I must also address possibly the single most bone-headed design decision ever to be implemented into the first person shooter genre - regenerating health. Talk about eliminating all sense of tension and gameplay strategy from the genre in one fell swoop. "No no, there's no need to evade hits and preserve health that you might need for a bigger enemy later, just hide behind a box for a couple of seconds and you'll be right back at full health! In fact, we can actively flaunt this by giving enemies cheap, unavoidable attacks! Hell, why even bother having environmental hazards anymore, they're no danger to you at all unless they kill you fucking instantly! Speaking of which, everything that's not a platform in this room will kill you and send you back to the checkpoint after an excessively long load screen, now have fun!" Kee-rist. Say what you want about picking up a health kit and being instantly healed, at least it added a feeling of danger and some forethought to the experience instead of just letting you muscle your way through without breaking a sweat. Hell, modern shooters might as well just hand you all of their single-player achievements for free - between the constant checkpoints and the fact that you heal faster than Wolverine, it's just a matter of time before you get them all anyway. To say nothing of the fact that playing duck-and-cover is not how Duke Freaking Nukem - a character made to parody and pay tribute to invincible, Schwarzenegger-esque action heroes - should act in his games!

In short, I simply don't see where those millions of dollars and thirteen years of development time went at all. We were promised an innovative and groundbreaking shooter - and it may well have been if it came out in say, 2001 - but what we ultimately get is a painfully mediocre modern shooter that combines the worst aspects of both old and new games in the genre while retaining virtually none of the positives. The game is laden with filler, the enemies aren't fun to fight (especially the bosses, which are all just monotonous and frustrating), the humor is forced at best and hypocritical at worst, and it simply isn't funny or much fun to play.
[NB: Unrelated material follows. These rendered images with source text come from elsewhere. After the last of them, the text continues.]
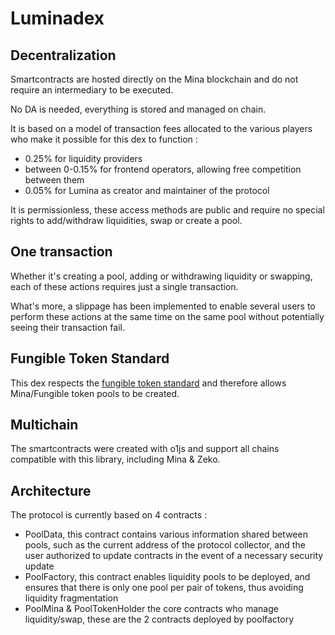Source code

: # Luminadex

## Decentralization

Smartcontracts are hosted directly on the Mina blockchain and do not require an intermediary to be executed.

No DA is needed, everything is stored and managed on chain.

It is based on a model of transaction fees allocated to the various players who make it possible for this dex to function : 
- 0.25% for liquidity providers  
- between 0-0.15% for frontend operators, allowing free competition between them  
- 0.05% for Lumina as creator and maintainer of the protocol  

It is permissionless, these access methods are public and require no special rights to add/withdraw liquidities, swap or create a pool.

## One transaction

Whether it's creating a pool, adding or withdrawing liquidity or swapping, each of these actions requires just a single transaction.

What's more, a slippage has been implemented to enable several users to perform these actions at the same time on the same pool without potentially seeing their transaction fail.

## Fungible Token Standard

This dex respects the [fungible token standard](https://github.com/o1-labs/rfcs/blob/main/0014-fungible-token-standard.md) and therefore allows Mina/Fungible token pools to be created.


## Multichain

The smartcontracts were created with o1js and support all chains compatible with this library, including Mina & Zeko.

## Architecture

The protocol is currently based on 4 contracts :  
- PoolData, this contract contains various information shared between pools, such as the current address of the protocol collector, and the user authorized to update contracts in the event of a necessary security update  
- PoolFactory, this contract enables liquidity pools to be deployed, and ensures that there is only one pool per pair of tokens, thus avoiding liquidity fragmentation
- PoolMina & PoolTokenHolder the core contracts who manage liquidity/swap, these are the 2 contracts deployed by poolfactory






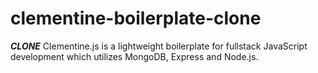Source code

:# clementine-boilerplate-clone
***CLONE*** Clementine.js is a lightweight boilerplate for fullstack JavaScript development which utilizes MongoDB, Express and Node.js.
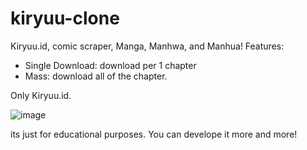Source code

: # kiryuu-clone
Kiryuu.id, comic scraper, Manga, Manhwa, and Manhua!
Features:
- Single Download: download per 1 chapter
- Mass: download all of the chapter.

Only Kiryuu.id.

![image](https://github.com/heriko4046/kiryuu-clone/assets/118543625/4a8a15b7-c241-414c-8ee2-d7584b75e7ca)

its just for educational purposes.
You can develope it more and more! 

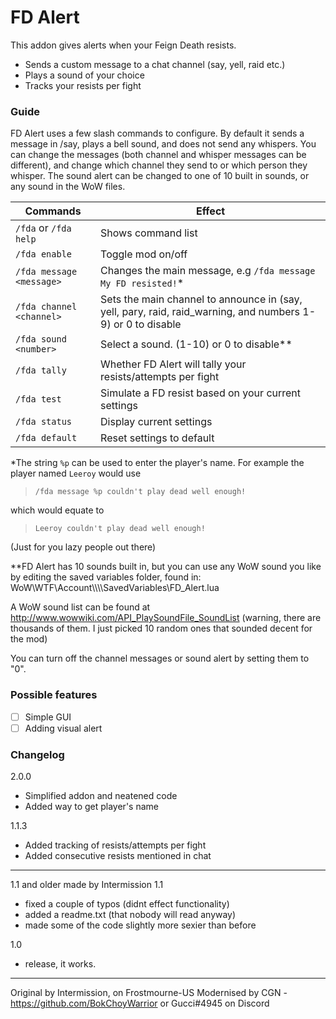 

# FD Alert

This addon gives alerts when your Feign Death resists. 
- Sends a custom message to a chat channel (say, yell, raid etc.)
- Plays a sound of your choice
- Tracks your resists per fight

### Guide
FD Alert uses a few slash commands to configure. By default it sends a message in /say, plays a bell sound, and does not send any whispers. You can change the messages (both channel and whisper messages can be different), and change which channel they send to or which person they whisper. The sound alert can be changed to one of 10 built in sounds, or any sound in the WoW files.

Commands | Effect
-----------|------------
`/fda` or `/fda help` | Shows command list
`/fda enable` | Toggle mod on/off
`/fda message <message>` | Changes the main message, e.g `/fda message My FD resisted!`*
`/fda channel <channel>` | Sets the main channel to announce in (say, yell, pary, raid, raid_warning, and numbers 1-9) or 0 to disable
`/fda sound <number>` | Select a sound. (1-10) or 0 to disable**
`/fda tally` | Whether FD Alert will tally your resists/attempts per fight
`/fda test` | Simulate a FD resist based on your current settings
`/fda status` | Display current settings
`/fda default` | Reset settings to default


*The string `%p` can be used to enter the player's name. For example the player named `Leeroy` would use 
>`/fda message %p couldn't play dead well enough!` 

which would equate to
>`Leeroy couldn't play dead well enough!`

(Just for you lazy people out there)

**FD Alert has 10 sounds built in, but you can use any WoW sound you like by editing the saved variables folder, found in: WoW\WTF\Account\\<account>\\<server>\\<character>\SavedVariables\FD_Alert.lua

A WoW sound list can be found at http://www.wowwiki.com/API_PlaySoundFile_SoundList (warning, there are thousands of them. I just picked 10 random ones that sounded decent for the mod)

You can turn off the channel messages or sound alert by setting them to "0".

### Possible features

- [ ] Simple GUI
- [ ] Adding visual alert
  
### Changelog
2.0.0
- Simplified addon and neatened code
- Added way to get player's name

1.1.3
- Added tracking of resists/attempts per fight
- Added consecutive resists mentioned in chat

----------------------------------

1.1 and older made by Intermission
1.1
- fixed a couple of typos (didnt effect functionality)
- added a readme.txt (that nobody will read anyway)
- made some of the code slightly more sexier than before

1.0
- release, it works.
----------------------------------
Original by Intermission, on Frostmourne-US
Modernised by CGN - https://github.com/BokChoyWarrior or Gucci#4945 on Discord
Whether you were a Duke Nukem fan back in the mid-90s or not, you deserve something a lot better than this for your money.

score:

So in conclusion, don't even bother with DNF. Save yourself some money and buy Serious Sam HD: The Second Encounter instead. It's a far more enjoyable experience and much truer to the tenets of frantic old-school shooters. If you want something more modern in style, go for Bionic Commando (very underrated game, seriously) or Vanquish. Hell, I'm not even a fan of Halo beyond the first game, but I'd gladly recommend any game in that franchise over this boring slop.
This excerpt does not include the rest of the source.